A new Premiership record of four games without leaking a try was set at the start of the season, these games were Newcastle (A), Saracens (H), Bristol (A) and Gloucester (H).

In December 2008 the club's board announced that Philippe Saint-André would step down from his position as Director of Rugby at the end of the season. Head coach Kingsley Jones was promoted to Director of Rugby, assuming overall responsibility for all rugby operations. Former Sale winger Jason Robinson replaced Jones as Head Coach from the start of the 2009–10 season.

Sale was knocked out of the European Cup in the group stages. Despite earning a bonus-point win over Clermont in France in the first round, a defeat at home to Munster, a defeat to Montauban and Munster beating The Sharks in Ireland led to a disappointing exit.

Charlie Hodgson was voted the player of the year at the club's end-of-season awards on Thursday 30 April 2009.

==2009–10 season==

Along with the departure of Saint-André, a number of key players announced that their time at Sale was up. Captain Juan Martín Fernández Lobbe, Lionel Faure, Jason White, Sébastien Bruno, Rory Lamont, Luke McAlister and cult figure Sébastien Chabal all bade farewell to the club at the end of the season. It was announced in February 2009 that the new coaching team for the 2009–10 season would be led by the new director of rugby Kingsley Jones, the new head coach Jason Robinson assisted by Phil Keith-Roach (forwards coach) and Byron Hayward (kicking coach). Dean Schofield retained the captaincy.

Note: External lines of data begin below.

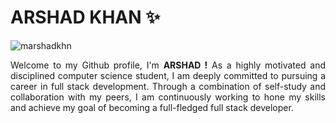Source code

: <div align="center">
    <h1 align="left"><b>ARSHAD KHAN ✨</b></h1>
</div>

<p align="left"> <img src="https://komarev.com/ghpvc/?username=marshadkhn&label=Profile%20views&color=0e75b6&style=flat" alt="marshadkhn" /> </p>

<p style='text-align: justify;'>
Welcome to my Github profile, I'm <b>ARSHAD !</b>  As a highly motivated and disciplined computer science student, I am deeply committed to pursuing a career in full stack development. Through a combination of self-study and collaboration with my peers, I am continuously working to hone my skills and achieve my goal of becoming a full-fledged full stack developer.
</p>
<!-- 
<a href="https://github.com/marshadkhn/github-readme-stats">
  <img width="400px" align="center" src="https://github-readme-stats.vercel.app/api?username=marshadkhn&theme=github_dark&show_icons=true)](https://github.com/marshadkhn/github-readme-stats)" />
</a> -->


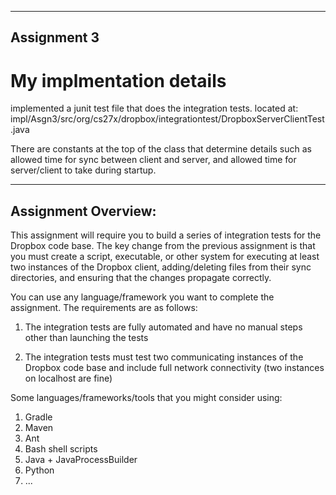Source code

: ----------------------------------------------------------------------------------
Assignment 3
----------------------------------------------------------------------------------

My implmentation details
==================================================================================
implemented a junit test file that does the integration tests.
located at:
impl/Asgn3/src/org/cs27x/dropbox/integrationtest/DropboxServerClientTest.java

There are constants at the top of the class that determine details such as allowed
time for sync between client and server, and allowed time for server/client to 
take during startup.

----------------------------------------------------------------------------------
Assignment Overview: 
----------------------------------------------------------------------------------
This assignment will require you to build a series of integration tests for the
Dropbox code base. The key change from the previous assignment is that you must
create a script, executable, or other system for executing at least two instances
of the Dropbox client, adding/deleting files from their sync directories, and 
ensuring that the changes propagate correctly.

You can use any language/framework you want to complete the assignment. The requirements
are as follows:

1. The integration tests are fully automated and have no manual steps other than
   launching the tests
   
2. The integration tests must test two communicating instances of the Dropbox
   code base and include full network connectivity (two instances on localhost
   are fine)

Some languages/frameworks/tools that you might consider using:

1. Gradle
2. Maven
3. Ant
4. Bash shell scripts
5. Java + JavaProcessBuilder
6. Python
7. ...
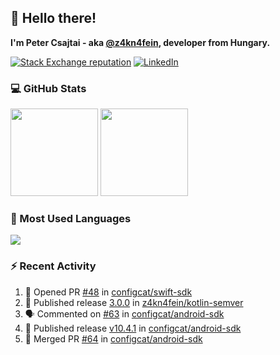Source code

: ## 👋 Hello there!

**I'm Peter Csajtai - aka [@z4kn4fein](https://github.com/z4kn4fein), developer from Hungary.**

[![Stack Exchange reputation](https://img.shields.io/stackexchange/stackoverflow/r/8700582?color=orange&label=reputation&logo=stackoverflow&style=for-the-badge)](https://stackoverflow.com/users/8700582)
[![LinkedIn](https://img.shields.io/badge/linkedin-%230077B5.svg?style=for-the-badge&logo=linkedin&logoColor=white)](https://www.linkedin.com/in/csajtai-p%C3%A9ter-45395341/)

### 💻 GitHub Stats

<div>
  <img height="140px" src="https://github-readme-stats-pcsajtai.vercel.app/api?username=z4kn4fein&show_icons=true&hide_border=true&count_private=true&custom_title=Stats&theme=dracula&line_height=24&hide_title=true">
  <img height="140px" src="https://streak-stats.demolab.com?user=z4kn4fein&theme=dracula&hide_border=true">
  
</div>

### :toolbox: Most Used Languages

<img src="https://github-readme-stats-pcsajtai.vercel.app/api/top-langs/?username=z4kn4fein&theme=dracula&hide_border=true&layout=compact&langs_count=8&hide_title=true">

### :zap: Recent Activity

<!--START_SECTION:activity-->
1. 💪 Opened PR [#48](https://github.com/configcat/swift-sdk/pull/48) in [configcat/swift-sdk](https://github.com/configcat/swift-sdk)
2. 🚀 Published release [3.0.0](https://github.com/z4kn4fein/kotlin-semver/releases/tag/3.0.0) in [z4kn4fein/kotlin-semver](https://github.com/z4kn4fein/kotlin-semver)
3. 🗣 Commented on [#63](https://github.com/configcat/android-sdk/issues/63#issuecomment-2813127884) in [configcat/android-sdk](https://github.com/configcat/android-sdk)
4. 🚀 Published release [v10.4.1](https://github.com/configcat/android-sdk/releases/tag/v10.4.1) in [configcat/android-sdk](https://github.com/configcat/android-sdk)
5. 🎉 Merged PR [#64](https://github.com/configcat/android-sdk/pull/64) in [configcat/android-sdk](https://github.com/configcat/android-sdk)
<!--END_SECTION:activity-->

It was announced on 18 March 2009 that Sale Sharks had signed Ben Cohen. The former England Winger signed from French outfit Brive.

In February 2010, the club announced that it had signed former Welsh international Dafydd James until the end of the season to provide cover for injured players in the back division.

Sale had a disappointing season, finishing 11th in the Premiership and only securing safety from relegation on the penultimate weekend of the season.

Sale's Heineken Cup campaign also ended in disappointment, although they did challenge the group favourites Toulouse and the Cardiff Blues. The highlights of the campaign were a stunning 27–26, win at home to Cardiff and wins home and away against Harlequins.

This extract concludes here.